Prof. Yan Yiannakou
Newcastle upon Tyne Hospitals NHS Foundation Trust, Newcastle, UK
Background and aim
Irritable bowel syndrome (IBS) is a relatively common condition characterised by a number of symptoms affecting the digestive system, including stomach cramps, bloating, diarrhoea and constipation. The symptoms can be different between individuals, and are often triggered by stress or particular foods.
Interestingly, the prevalence of ME/CFS is estimated to be 35 times higher among people with IBS than in the rest of the population. And, conversely, there is also a high prevalence of IBS among people with ME/CFS.
But that’s not the only link between the two conditions. Both ME/CFS and IBS are often reported to occur after an infection, and they are also both associated with abnormal activation of the immune system, as indicated by raised levels of various cytokines and immune cells.
There is also evidence of changes to the gut microbiome in ME/CFS and IBS. The microbiome generally refers to the collection of around 100 trillion microorganisms, including bacteria, that live on or inside the human body. Many of these bacteria are beneficial to us and essential to our survival. In the gut, they live on the membranous lining, or mucosa, and break down our food and help protect us against infection. This whole area has become a hot topic of research in many diseases.

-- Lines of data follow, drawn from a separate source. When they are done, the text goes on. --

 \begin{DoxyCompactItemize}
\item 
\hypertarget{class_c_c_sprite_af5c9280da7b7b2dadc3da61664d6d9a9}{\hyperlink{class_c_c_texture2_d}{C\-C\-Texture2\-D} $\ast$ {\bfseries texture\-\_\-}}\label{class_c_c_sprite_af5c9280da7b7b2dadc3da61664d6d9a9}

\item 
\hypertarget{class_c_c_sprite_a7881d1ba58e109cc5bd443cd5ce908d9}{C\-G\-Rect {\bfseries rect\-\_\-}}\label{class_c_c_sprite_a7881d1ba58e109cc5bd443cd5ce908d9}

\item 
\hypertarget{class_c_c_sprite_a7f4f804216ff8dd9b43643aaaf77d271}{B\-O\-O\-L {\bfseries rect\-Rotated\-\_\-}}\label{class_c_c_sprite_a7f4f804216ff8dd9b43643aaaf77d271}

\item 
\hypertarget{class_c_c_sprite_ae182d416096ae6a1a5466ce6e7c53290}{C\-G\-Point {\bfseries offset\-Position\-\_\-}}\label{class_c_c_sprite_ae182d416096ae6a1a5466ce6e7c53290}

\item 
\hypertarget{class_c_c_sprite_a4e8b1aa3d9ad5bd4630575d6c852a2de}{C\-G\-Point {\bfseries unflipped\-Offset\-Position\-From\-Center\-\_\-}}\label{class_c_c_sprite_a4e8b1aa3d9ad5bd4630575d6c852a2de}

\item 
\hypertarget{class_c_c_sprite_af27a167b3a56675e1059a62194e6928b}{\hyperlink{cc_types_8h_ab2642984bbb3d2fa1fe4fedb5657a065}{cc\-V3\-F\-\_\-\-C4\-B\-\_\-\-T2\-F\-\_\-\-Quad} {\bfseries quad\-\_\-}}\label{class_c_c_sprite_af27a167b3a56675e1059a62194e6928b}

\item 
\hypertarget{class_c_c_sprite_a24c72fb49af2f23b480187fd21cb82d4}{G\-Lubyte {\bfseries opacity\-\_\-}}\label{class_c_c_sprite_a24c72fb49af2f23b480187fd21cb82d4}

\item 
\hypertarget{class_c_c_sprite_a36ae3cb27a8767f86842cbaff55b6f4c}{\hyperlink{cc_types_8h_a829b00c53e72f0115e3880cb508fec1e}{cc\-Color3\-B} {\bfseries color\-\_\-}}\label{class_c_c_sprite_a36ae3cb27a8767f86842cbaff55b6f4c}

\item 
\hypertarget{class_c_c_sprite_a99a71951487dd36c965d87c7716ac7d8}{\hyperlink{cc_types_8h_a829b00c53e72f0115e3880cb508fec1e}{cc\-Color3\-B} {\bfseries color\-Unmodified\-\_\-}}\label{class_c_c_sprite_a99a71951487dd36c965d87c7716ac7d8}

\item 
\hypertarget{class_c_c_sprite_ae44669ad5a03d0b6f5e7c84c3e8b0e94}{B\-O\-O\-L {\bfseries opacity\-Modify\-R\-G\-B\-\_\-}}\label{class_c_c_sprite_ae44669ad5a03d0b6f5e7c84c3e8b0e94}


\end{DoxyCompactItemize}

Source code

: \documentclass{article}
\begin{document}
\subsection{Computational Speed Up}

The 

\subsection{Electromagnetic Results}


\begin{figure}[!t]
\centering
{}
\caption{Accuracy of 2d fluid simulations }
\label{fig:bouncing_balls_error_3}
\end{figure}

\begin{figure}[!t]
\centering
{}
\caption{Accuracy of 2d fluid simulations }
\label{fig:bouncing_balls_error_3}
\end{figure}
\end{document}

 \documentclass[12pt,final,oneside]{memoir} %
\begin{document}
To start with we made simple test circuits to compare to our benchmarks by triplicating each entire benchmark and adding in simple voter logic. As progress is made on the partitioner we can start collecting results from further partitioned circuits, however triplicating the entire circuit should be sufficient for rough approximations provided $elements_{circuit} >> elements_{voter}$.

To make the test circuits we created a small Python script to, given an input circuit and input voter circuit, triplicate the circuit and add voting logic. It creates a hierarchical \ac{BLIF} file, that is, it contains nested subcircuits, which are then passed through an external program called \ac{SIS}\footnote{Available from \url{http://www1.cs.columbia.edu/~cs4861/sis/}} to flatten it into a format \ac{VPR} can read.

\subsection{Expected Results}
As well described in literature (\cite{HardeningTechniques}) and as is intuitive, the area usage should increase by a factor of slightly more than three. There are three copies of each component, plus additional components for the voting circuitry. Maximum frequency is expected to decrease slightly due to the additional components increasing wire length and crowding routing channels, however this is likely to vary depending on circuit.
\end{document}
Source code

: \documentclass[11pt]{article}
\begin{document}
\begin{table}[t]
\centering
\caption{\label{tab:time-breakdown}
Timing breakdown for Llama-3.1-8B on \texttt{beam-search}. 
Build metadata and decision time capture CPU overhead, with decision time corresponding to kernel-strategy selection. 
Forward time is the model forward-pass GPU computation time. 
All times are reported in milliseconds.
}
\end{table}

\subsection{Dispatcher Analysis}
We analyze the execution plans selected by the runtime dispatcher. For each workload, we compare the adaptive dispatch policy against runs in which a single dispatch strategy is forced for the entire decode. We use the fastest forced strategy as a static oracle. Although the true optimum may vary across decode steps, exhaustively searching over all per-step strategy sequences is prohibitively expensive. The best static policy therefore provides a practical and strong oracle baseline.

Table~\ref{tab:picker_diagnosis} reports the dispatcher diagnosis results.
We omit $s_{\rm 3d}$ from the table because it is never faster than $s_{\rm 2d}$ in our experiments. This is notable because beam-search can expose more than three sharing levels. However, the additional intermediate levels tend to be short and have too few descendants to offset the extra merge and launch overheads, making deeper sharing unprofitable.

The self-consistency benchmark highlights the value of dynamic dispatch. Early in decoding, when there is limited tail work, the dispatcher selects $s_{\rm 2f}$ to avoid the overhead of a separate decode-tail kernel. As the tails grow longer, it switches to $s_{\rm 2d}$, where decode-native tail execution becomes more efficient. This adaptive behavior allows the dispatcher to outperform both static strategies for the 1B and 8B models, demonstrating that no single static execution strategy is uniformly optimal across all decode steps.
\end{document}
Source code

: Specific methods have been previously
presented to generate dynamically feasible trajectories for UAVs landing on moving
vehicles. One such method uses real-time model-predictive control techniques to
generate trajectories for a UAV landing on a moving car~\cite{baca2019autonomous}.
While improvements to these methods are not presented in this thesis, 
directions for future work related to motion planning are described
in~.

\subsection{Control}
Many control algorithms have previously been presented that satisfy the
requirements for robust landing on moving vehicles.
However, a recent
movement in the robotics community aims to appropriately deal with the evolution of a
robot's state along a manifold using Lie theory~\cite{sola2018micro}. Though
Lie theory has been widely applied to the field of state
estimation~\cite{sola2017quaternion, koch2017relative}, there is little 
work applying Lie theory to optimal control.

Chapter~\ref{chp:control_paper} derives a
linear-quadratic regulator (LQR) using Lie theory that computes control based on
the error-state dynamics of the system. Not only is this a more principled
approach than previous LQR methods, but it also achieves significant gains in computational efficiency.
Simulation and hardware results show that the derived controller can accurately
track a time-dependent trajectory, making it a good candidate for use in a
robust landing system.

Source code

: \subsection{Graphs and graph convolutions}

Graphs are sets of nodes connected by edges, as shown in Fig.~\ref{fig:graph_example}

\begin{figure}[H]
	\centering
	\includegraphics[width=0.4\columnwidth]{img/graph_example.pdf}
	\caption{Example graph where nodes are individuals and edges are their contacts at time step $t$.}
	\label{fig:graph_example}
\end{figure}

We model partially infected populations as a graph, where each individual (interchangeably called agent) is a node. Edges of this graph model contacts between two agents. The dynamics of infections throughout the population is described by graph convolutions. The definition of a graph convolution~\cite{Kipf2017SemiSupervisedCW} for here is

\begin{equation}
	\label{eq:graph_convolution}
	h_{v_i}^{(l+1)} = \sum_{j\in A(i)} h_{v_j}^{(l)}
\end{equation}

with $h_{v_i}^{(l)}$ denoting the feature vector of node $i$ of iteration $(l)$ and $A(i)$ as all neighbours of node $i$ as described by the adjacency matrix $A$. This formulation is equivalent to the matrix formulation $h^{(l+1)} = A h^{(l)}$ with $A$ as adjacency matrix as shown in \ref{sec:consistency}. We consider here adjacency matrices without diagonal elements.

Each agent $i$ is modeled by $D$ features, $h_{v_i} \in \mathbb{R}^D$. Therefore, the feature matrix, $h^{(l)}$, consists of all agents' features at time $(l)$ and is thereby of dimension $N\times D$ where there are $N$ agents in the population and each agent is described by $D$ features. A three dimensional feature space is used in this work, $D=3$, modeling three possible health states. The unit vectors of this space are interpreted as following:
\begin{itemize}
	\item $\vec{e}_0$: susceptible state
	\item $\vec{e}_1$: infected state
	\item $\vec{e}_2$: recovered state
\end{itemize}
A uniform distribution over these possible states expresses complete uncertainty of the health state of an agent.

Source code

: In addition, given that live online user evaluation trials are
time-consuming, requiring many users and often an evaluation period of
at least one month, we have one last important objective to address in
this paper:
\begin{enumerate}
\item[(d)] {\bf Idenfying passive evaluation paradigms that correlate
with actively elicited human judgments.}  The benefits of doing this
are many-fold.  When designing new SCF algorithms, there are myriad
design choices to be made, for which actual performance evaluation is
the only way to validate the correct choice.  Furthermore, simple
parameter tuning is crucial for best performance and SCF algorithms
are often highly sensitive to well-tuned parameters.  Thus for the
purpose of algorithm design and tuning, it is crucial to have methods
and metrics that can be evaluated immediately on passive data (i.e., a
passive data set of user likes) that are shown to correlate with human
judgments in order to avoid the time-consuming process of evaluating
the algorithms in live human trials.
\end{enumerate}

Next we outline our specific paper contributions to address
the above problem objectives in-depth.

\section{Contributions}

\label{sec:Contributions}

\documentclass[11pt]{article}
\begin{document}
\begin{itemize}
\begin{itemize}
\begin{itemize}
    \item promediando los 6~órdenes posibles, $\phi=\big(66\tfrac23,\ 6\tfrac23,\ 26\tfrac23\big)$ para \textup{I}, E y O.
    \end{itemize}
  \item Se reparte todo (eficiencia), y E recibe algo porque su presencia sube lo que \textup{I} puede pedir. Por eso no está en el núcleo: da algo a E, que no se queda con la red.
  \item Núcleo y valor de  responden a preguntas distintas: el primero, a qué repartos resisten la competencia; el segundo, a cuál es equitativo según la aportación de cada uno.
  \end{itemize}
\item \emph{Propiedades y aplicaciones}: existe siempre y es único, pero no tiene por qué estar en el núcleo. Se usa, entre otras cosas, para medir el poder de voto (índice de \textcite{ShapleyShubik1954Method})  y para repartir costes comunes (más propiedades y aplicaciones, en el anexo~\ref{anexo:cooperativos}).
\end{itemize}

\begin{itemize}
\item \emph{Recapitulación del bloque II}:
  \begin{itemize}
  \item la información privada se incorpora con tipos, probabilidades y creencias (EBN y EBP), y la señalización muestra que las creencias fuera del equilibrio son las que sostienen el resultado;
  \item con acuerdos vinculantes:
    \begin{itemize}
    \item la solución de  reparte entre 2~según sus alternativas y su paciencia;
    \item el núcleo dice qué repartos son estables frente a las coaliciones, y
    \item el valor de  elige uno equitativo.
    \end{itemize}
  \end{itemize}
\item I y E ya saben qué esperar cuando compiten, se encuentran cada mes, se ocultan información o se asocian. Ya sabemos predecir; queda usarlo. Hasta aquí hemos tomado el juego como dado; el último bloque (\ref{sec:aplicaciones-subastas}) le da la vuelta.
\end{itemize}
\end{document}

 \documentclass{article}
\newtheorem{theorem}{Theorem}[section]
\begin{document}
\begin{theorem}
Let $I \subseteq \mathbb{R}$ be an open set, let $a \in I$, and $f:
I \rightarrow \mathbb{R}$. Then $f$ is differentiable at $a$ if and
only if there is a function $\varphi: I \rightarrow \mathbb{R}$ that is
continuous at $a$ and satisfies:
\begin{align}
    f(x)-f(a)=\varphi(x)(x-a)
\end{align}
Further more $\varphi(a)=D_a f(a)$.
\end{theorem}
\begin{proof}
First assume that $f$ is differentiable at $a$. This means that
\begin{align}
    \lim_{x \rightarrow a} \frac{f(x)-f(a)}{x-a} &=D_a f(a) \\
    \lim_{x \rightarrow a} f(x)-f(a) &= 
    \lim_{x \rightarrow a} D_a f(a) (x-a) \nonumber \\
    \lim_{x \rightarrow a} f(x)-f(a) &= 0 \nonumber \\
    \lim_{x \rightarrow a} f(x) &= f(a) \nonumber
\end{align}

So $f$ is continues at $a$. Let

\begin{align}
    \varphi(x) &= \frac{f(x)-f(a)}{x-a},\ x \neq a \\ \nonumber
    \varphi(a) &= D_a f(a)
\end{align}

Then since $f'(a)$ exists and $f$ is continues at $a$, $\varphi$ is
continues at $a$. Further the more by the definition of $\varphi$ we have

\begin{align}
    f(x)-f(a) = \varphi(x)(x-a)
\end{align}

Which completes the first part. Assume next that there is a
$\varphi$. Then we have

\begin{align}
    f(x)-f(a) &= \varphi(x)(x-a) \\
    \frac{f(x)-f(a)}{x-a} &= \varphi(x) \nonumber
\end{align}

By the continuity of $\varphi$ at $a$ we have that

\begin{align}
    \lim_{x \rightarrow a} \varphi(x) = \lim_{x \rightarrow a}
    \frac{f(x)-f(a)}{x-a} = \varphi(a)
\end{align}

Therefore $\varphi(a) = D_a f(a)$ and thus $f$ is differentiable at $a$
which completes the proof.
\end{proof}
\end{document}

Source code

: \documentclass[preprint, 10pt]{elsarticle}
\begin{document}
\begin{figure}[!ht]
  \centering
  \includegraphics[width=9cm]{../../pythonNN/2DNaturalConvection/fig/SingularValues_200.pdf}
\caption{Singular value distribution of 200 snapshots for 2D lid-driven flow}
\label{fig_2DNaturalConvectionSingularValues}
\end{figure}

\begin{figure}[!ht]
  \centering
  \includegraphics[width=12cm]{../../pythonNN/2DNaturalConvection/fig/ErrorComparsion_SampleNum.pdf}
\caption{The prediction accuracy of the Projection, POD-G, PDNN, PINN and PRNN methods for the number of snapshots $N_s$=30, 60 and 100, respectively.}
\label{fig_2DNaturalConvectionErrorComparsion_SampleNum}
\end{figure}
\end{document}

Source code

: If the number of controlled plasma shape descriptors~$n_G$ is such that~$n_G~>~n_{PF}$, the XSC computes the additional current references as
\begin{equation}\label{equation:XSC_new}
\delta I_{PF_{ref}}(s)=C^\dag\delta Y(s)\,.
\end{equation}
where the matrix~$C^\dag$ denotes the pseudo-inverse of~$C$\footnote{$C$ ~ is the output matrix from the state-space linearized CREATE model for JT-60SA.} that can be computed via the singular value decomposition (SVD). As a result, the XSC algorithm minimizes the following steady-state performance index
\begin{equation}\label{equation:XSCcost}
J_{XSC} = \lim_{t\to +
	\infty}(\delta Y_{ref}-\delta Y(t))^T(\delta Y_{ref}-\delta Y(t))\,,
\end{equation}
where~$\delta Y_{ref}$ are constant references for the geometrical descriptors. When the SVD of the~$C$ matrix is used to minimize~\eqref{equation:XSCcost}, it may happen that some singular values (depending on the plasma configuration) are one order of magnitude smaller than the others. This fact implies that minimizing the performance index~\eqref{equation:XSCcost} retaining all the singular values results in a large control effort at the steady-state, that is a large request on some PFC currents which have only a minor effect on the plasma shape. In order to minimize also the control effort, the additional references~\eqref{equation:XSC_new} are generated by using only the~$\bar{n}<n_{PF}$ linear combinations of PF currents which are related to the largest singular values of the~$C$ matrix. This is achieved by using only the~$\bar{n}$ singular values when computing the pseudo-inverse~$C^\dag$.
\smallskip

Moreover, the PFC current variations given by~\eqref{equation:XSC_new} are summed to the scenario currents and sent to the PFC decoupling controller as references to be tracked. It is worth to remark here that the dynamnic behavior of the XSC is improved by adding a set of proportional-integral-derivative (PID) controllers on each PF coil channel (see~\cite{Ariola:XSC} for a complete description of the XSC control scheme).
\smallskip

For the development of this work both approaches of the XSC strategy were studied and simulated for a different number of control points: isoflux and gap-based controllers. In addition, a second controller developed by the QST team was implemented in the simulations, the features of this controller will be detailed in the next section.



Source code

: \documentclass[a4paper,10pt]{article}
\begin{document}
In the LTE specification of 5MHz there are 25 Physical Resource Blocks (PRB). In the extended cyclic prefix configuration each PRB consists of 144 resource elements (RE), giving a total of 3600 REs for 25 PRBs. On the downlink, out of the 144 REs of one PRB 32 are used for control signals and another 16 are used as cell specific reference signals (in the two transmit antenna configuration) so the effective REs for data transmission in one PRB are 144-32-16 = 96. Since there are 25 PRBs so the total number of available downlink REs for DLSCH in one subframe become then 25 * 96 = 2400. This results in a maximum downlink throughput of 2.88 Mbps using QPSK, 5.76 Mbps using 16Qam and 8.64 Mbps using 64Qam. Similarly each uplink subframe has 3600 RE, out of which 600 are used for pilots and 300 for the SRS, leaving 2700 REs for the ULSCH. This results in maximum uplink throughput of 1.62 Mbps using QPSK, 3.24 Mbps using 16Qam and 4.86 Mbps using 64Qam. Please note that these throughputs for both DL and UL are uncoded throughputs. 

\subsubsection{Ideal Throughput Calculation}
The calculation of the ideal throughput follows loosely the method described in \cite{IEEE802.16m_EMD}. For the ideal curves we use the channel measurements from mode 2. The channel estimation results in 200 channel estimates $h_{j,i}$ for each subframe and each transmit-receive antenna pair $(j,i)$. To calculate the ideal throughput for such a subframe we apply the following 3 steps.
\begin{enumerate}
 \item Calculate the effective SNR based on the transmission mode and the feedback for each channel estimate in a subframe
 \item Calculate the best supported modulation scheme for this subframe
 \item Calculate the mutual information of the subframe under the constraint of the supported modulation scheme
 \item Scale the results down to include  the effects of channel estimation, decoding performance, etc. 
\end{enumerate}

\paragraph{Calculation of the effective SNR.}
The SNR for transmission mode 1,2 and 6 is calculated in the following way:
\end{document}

The similarities between ME/CFS and IBS suggest that the two conditions may be part of a spectrum of illness, with shared pathophysiological changes in response to infection. This is the fascinating idea that Prof. Yan Yiannakou and his team in Newcastle are planning to investigate in a new project recently awarded funding by ME Research UK.
Prof. Yiannakou suggests that, if the two conditions are linked in this way, then ‘patients with ME/CFS alone would have mucosal immune and microbiome changes that are similar to, though less pronounced, than patients with both ME/CFS and IBS’.
To explore this, the team will recruit four groups of individuals: 25 patients with ME/CFS alone, 25 with IBS alone, 25 with both ME/CFS and IBS, and 25 healthy control subjects. Following clinical assessment, blood samples will be collected to analyse a variety of markers of immune activation, while stool samples will be taken from which to measure changes in the faecal microbiome using DNA analysis.
In addition, in five individuals from each group, biopsies of the colon will be taken in order to analyse the mucosal immunology and microbiome more directly. This whole process is particularly challenging and involves invasive tests, so its feasibility and acceptability to patients need to be explored.
Although these are relatively small groups of patients, Prof. Yiannakou hopes that the results of this study will demonstrate that the techniques are achievable, and provide pilot data on which to base larger studies examining the links between the gut microbiome and immune system in ME/CFS and IBS.